This unreliability in convergence of multiple single-point calculations can even be evidenced in comparison CCSD energies at the training geometries – generally quite a robust electronic structure method, shown in Fig. 5(b). Although it is well known that CCSD will struggle to capture the multi-reference nature of the more dissociative geometries due to its intrinsic single-reference formulation (geometry 2), it can also converge to the wrong state (geometry 17) or fail to converge at all (geometry 22) with simple default simulation parameters in widely used software packages. Isolated convergence issues are common when running lots of single-point calculations with different electronic character as are necessary in MD with many-body methodologies, and the proposed scheme ensures the smoothness of the potential energy surface and thus the physicality of dynamics. Even without these points however, CCSD would not reach chemical accuracy (even for energy differences) across the trajectory.
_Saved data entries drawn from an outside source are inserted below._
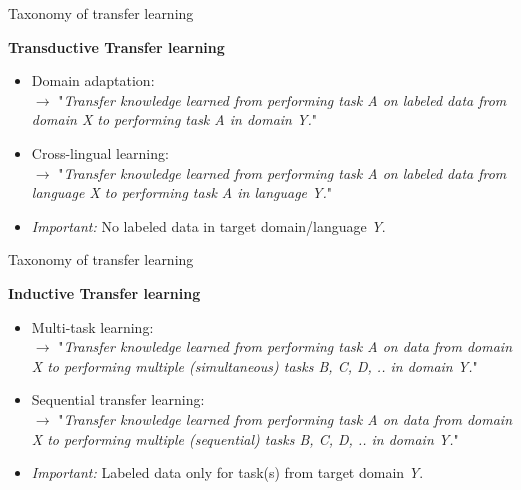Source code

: \begin{frame}{Taxonomy of transfer learning \href{https://ruder.io/thesis/}{}}

\vfill

	\textbf{Transductive Transfer learning}

	\begin{itemize}
		\item Domain adaptation:\\
					$\rightarrow$ "\textit{Transfer knowledge learned from performing task A on labeled data from domain X to performing task A in domain Y.}"\\\mbox{}
		\item Cross-lingual learning:\\
					$\rightarrow$ "\textit{Transfer knowledge learned from performing task A on labeled data from language X to performing task A in language Y.}"\\\mbox{}
		\item \textit{Important:} No labeled data in target domain/language \textit{Y}.
	\end{itemize}
	
\vfill

\end{frame}


\begin{frame}{Taxonomy of transfer learning \href{https://ruder.io/thesis/}{}}

\vfill

	\textbf{Inductive Transfer learning}

	\begin{itemize}
		\item Multi-task learning:\\
					$\rightarrow$ "\textit{Transfer knowledge learned from performing task A on data from domain X to performing multiple (simultaneous) tasks B, C, D, .. in domain Y.}"\\\mbox{}
		\item Sequential transfer learning:\\
					$\rightarrow$ "\textit{Transfer knowledge learned from performing task A on data from domain X to performing multiple (sequential) tasks B, C, D, .. in domain Y.}"\\\mbox{}
		\item \textit{Important:} Labeled data only for task(s) from target domain \textit{Y}.
	\end{itemize}
	
\vfill

\end{frame}

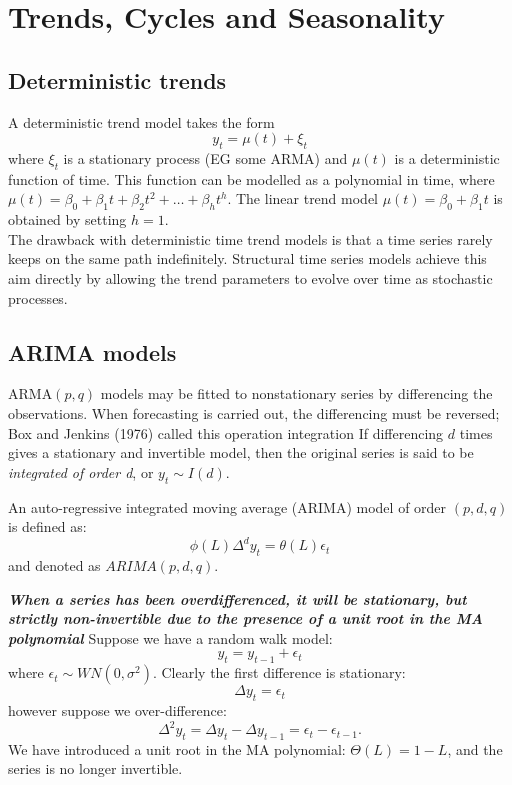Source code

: \documentclass[DIV=14,titlepage=false]{scrreprt}
\begin{document}
\setcounter{chapter}{3}
\vspace{-10pt}


\chapter{Trends, Cycles and Seasonality}

\section{Deterministic trends}
A deterministic trend model takes the form
\[
    y_t = \mu (t) + \xi_t
\]
where $\xi_t$ is a stationary process (EG some ARMA) and $\mu(t)$ is a deterministic function of time. This function can be modelled as a polynomial in time, where $\mu(t) = \beta_0 + \beta_1 t + \beta_2 t^2 + \ldots + \beta_h t^h$. The linear trend model $\mu(t) = \beta_0 + \beta_1 t$ is obtained by setting $h=1$.\\
The drawback with deterministic time trend models is that a time series rarely keeps on the same path indefinitely. Structural time series models achieve this aim directly by allowing the trend parameters to evolve over time as stochastic processes.

\section{ARIMA models}
ARMA$(p,q)$ models may be fitted to nonstationary series by differencing the observations. When forecasting is carried out, the differencing must be reversed; Box and Jenkins (1976) called this operation integration If differencing $d$ times gives a stationary and invertible model, then the original series is said to be \textit{integrated of order d}, or $ y_t \sim I(d)$.
\begin{definition}
    An auto-regressive integrated moving average (ARIMA) model of order $(p,d,q)$ is defined as:
    \begin{equation}
        \label{eq:arima}
        \phi (L) \Delta^d y_t = \theta (L) \epsilon_t
    \end{equation}
    and denoted as $ARIMA(p,d,q)$.
\end{definition}
\begin{explanation}
\textit{\textbf{When a series has been overdifferenced, it will be stationary, but strictly non-invertible due to the presence of a unit root in the MA polynomial}}
Suppose we have a random walk model: 
\[y_t = y_{t-1} + \epsilon_t\]
 where $\epsilon_t \sim WN(0,\sigma^2)$. Clearly the first difference is stationary: \[\Delta y_t = \epsilon_t\]
however suppose we over-difference:
\[ \Delta^2 y_t = \Delta y_t - \Delta y_{t-1} = \epsilon_t - \epsilon_{t-1}. \]
We have introduced a unit root in the MA polynomial: $\Theta (L) = 1-L$, and the series is no longer invertible.
\end{explanation}
\end{document}

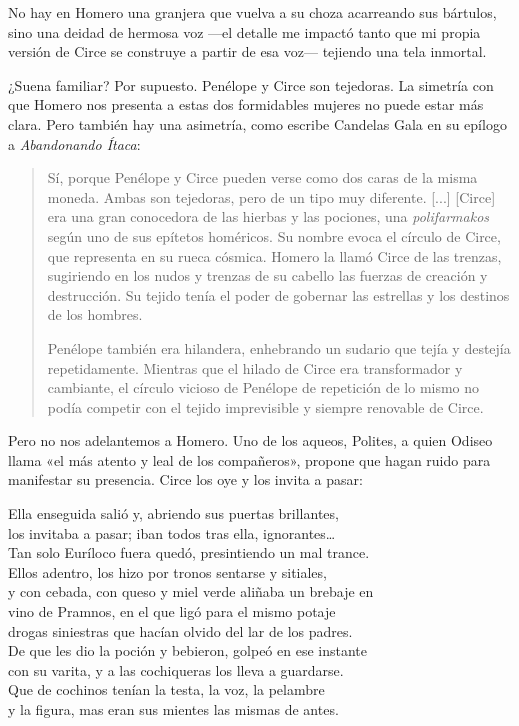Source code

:No hay en Homero una granjera que vuelva a su choza acarreando sus bártulos, sino una deidad de hermosa voz ---el detalle me impactó tanto que mi propia versión de Circe se construye a partir de esa voz--- tejiendo una tela inmortal.

¿Suena familiar? Por supuesto. Penélope y Circe son tejedoras. La simetría con que Homero nos presenta a estas dos formidables mujeres no puede estar más clara. Pero también hay una asimetría, como escribe Candelas Gala en su epílogo a \emph{Abandonando Ítaca}:

\begin{quotation}
Sí, porque Penélope y Circe pueden verse como dos caras de la misma moneda. Ambas son tejedoras, pero de un tipo muy diferente. [...] [Circe] era una gran conocedora de las hierbas y las pociones, una \emph{polifarmakos} según uno de sus epítetos homéricos. Su nombre evoca el círculo de Circe, que representa en su rueca cósmica. Homero la llamó Circe de las trenzas, sugiriendo en los nudos y trenzas de su cabello las fuerzas de creación y destrucción. Su tejido tenía el poder de gobernar las estrellas y los destinos de los hombres.

Penélope también era hilandera, enhebrando un sudario que tejía y destejía repetidamente. Mientras que el hilado de Circe era transformador y cambiante, el círculo vicioso de Penélope de repetición de lo mismo no podía competir con el tejido imprevisible y siempre renovable de Circe.
\end{quotation}

Pero no nos adelantemos a Homero. Uno de los aqueos, Polites, a quien Odiseo llama «el más atento y leal de los compañeros», propone que hagan ruido para manifestar su presencia. Circe los oye y los invita a pasar:

\begin{versocita}
Ella enseguida salió y, abriendo sus puertas brillantes,\\
los invitaba a pasar; iban todos tras ella, ignorantes…\\
Tan solo Euríloco fuera quedó, presintiendo un mal trance.\\
Ellos adentro, los hizo por tronos sentarse y sitiales,\\
y con cebada, con queso y miel verde aliñaba un brebaje en\\
vino de Pramnos, en el que ligó para el mismo potaje\\
drogas siniestras que hacían olvido del lar de los padres.\\
De que les dio la poción y bebieron, golpeó en ese instante\\
con su varita, y a las cochiqueras los lleva a guardarse.\\
Que de cochinos tenían la testa, la voz, la pelambre\\
y la figura, mas eran sus mientes las mismas de antes.
\end{versocita}

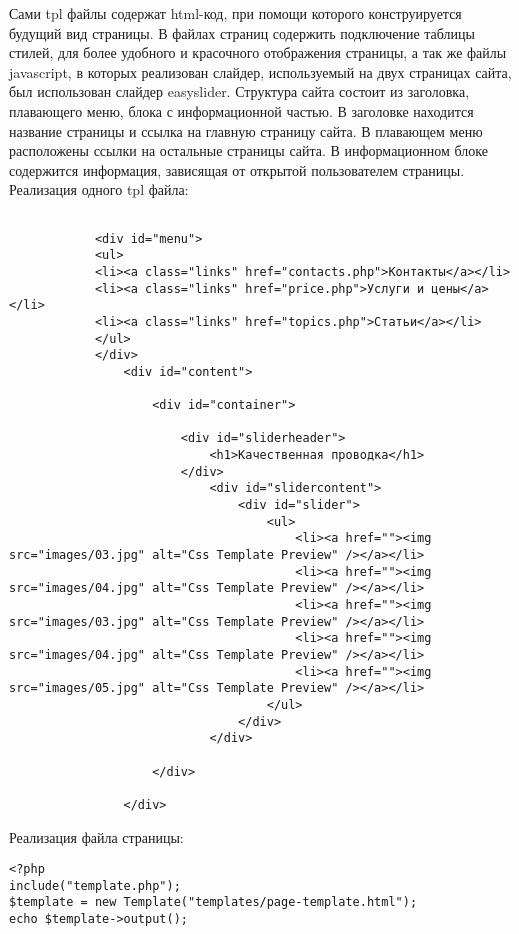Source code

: Сами tpl файлы содержат html-код, при помощи которого конструируется будущий вид страницы.
В файлах страниц содержить подключение таблицы стилей, для более удобного и красочного отображения страницы, а так же файлы javascript, в которых реализован слайдер, используемый на двух страницах сайта, был использован слайдер easyslider.
Структура сайта состоит из заголовка, плавающего меню, блока с информационной частью.
В заголовке находится название страницы и ссылка на главную страницу сайта.
В плавающем меню расположены ссылки на остальные страницы сайта.
В информационном блоке содержится информация, зависящая от открытой пользователем страницы.
Реализация одного tpl файла:
\begin{verbatim}
	
			<div id="menu">
			<ul>
			<li><a class="links" href="contacts.php">Контакты</a></li>
			<li><a class="links" href="price.php">Услуги и цены</a></li>
			<li><a class="links" href="topics.php">Статьи</a></li>
			</ul>
			</div>
				<div id="content">
		
					<div id="container">

						<div id="sliderheader">
							<h1>Качественная проводка</h1>
						</div>
							<div id="slidercontent">
								<div id="slider">
									<ul>				
										<li><a href=""><img src="images/03.jpg" alt="Css Template Preview" /></a></li>
										<li><a href=""><img src="images/04.jpg" alt="Css Template Preview" /></a></li>
										<li><a href=""><img src="images/03.jpg" alt="Css Template Preview" /></a></li>
										<li><a href=""><img src="images/04.jpg" alt="Css Template Preview" /></a></li>
										<li><a href=""><img src="images/05.jpg" alt="Css Template Preview" /></a></li>			
									</ul>
								</div>
							</div>

					</div>

				</div>
\end{verbatim}
Реализация файла страницы:
\begin{verbatim}
<?php
include("template.php");
$template = new Template("templates/page-template.html");
echo $template->output();
\end{verbatim}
Using these DMRG training wavefunctions for H_{28} we find the dynamics over 60 fs for an ensemble of 100 trajectories with different random seeds, all starting at the equilibrium geometry with equally separated hydrogen atoms, in the S_{1} electronic state. This is a total of 12000 single-point calculations, all inferred from the same 22 DMRG training calculations. The averages over this ensemble of trajectories for the electronic population of each state and atomic distances are shown in Fig. 6 to better understand the nature of the nonadiabatic molecular dynamics in this H_{28} system.

The average electronic state populations are shown in Fig. 6(a), with the fastest rate of internal conversion between 30–50 fs after release, indicated in particular by two sharp jumps, with almost all trajectories in the ground S_{0} state after this time. In addition, there exists a handful of trajectories that hop back to the higher-energy S_{1} state after hopping to S_{0}, especially among the trajectories that transition to S_{0} early (before 10 fs), which can be seen by the dips in S_{0} population around 5–15 fs. Considering the nuclear geometries along the trajectories, it is clear that the hydrogen atoms at the ends of the chains rapidly dimerize for all trajectories, which is shown in Fig. 6(b). This contrasts with the H_{4} and H_{8} systems, where their terminal atoms were ejected before being able to dimerize. In the longer chain dynamics, the frequency and amplitude of these terminal dimer vibrations also seems to change with time, which differ from the ground state behaviour where a constant frequency and amplitude is maintained throughout the dynamics. This might imply that the first excited state of H_{28} is not as rapidly dissociative (or dissociative at all) unlike the smaller chains, or that the smaller excitation energy in this longer chain leads to faster decay to the ground state which favors dimerization.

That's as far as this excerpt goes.